As folhas no meu Destino
Continuação
Terceiro Capitulo
Mais perto de Lisboa
Do Turcifal , atravessando eucaliptais e pinhais durante possivelmente mais de uma hora cheguei novamente á estrada Nacional 8 ao romper da aurora e digo-vos que foi sempre debaixo de uma tenção forte que quando junto de mim se levantava uma perdiz , mocho ou qualquer estridulo , ou piar de uma ave que eu vibrava de uma maneira muito estranha . e digo mesmo receosa .
O meu primo António deu-me um cajado na pior hipótese de encontrar um cão , raposa ou mesmo um simples texugo que fugindo de mim talvez me desse a sensação que me quisesse atacar e se isso sucedesse teria o cajado para me poder defender melhor
Também nos tropeções que ia dando pelo caminho esventrado o cajado de marmeleiro foi um auxilio que em algumas vezes evitou que eu me estatelasse no chão e que possivelmente consequências graves me pudessem acontecer .
O meu primo António foi peremptório :
Se não saíres desse caminho daqui a pouco mais de uma hora estarás na Nacional 8 e depois é só seguir em frente …. E assim foi .
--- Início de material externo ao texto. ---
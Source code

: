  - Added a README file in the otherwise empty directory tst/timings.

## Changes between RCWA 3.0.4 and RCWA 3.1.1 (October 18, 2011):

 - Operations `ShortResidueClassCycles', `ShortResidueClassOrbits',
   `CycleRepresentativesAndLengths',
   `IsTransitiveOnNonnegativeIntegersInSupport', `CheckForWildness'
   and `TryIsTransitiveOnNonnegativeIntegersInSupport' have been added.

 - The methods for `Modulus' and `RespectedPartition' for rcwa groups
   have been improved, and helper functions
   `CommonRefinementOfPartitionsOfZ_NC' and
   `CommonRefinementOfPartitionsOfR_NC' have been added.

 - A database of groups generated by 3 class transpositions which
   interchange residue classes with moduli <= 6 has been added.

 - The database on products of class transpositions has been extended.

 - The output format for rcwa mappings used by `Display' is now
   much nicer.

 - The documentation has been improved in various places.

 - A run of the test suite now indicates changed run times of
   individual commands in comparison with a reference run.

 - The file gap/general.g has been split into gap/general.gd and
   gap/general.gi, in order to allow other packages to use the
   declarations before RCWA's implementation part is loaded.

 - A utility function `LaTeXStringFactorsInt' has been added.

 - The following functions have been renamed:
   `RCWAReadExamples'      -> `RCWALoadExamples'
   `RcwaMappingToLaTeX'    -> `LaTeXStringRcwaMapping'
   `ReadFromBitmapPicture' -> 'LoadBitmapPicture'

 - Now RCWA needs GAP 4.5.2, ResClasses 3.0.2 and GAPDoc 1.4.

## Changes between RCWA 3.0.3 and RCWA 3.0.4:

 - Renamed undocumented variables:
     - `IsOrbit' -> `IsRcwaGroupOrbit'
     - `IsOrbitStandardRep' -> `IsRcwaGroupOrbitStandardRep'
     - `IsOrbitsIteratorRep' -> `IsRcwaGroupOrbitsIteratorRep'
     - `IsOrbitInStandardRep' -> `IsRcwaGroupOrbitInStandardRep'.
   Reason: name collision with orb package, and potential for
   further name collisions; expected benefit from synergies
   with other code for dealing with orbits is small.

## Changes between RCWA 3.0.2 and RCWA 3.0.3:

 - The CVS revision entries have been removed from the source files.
Sem mais delongas e abandonando os meus pobres restos dos sapatos , já sem solas sendo as “almas “ - parte interior entre a sola do sapato e a parte superior que a palmilha compunha o formato do sapato, eu estava familiarizado com a nomenclatura do sapato ,pois o meu cunhado e Padrinho fabricava sapatos lindos de ponta a ponta mas felizmente não trabalhava para fora e eu já até punha meias solas as quais ele dava os acabamentos finais –as “ almas” também já estavam completamente destroçadas vi me obrigado a deita-los fora .
E assim quase á noitinha cheguei a Lousa e desviando-me para uns terrenos junto a estrada ,escolhi o melhor sitio para aliviar as minhas necessidades fisiológicas .
Já quase novamente próximo da estrada , parei e comecei a explorar as condições do terreno aonde eu estava . Pensei que debaixo duma daquelas árvores ,seria um local apropriado para dormitar aquela noite e descansar os meus fatigados músculos que tanto tinham sido maltratados
Estava eu nesse reconhecimento do terreno quando vi que ainda um pouco longe uma pessoa avançava para o local aonde eu estava parado. E com a aproximação verifiquei que era um homem alto bem proporcionado o qual ao passar por mim me deu a salvação.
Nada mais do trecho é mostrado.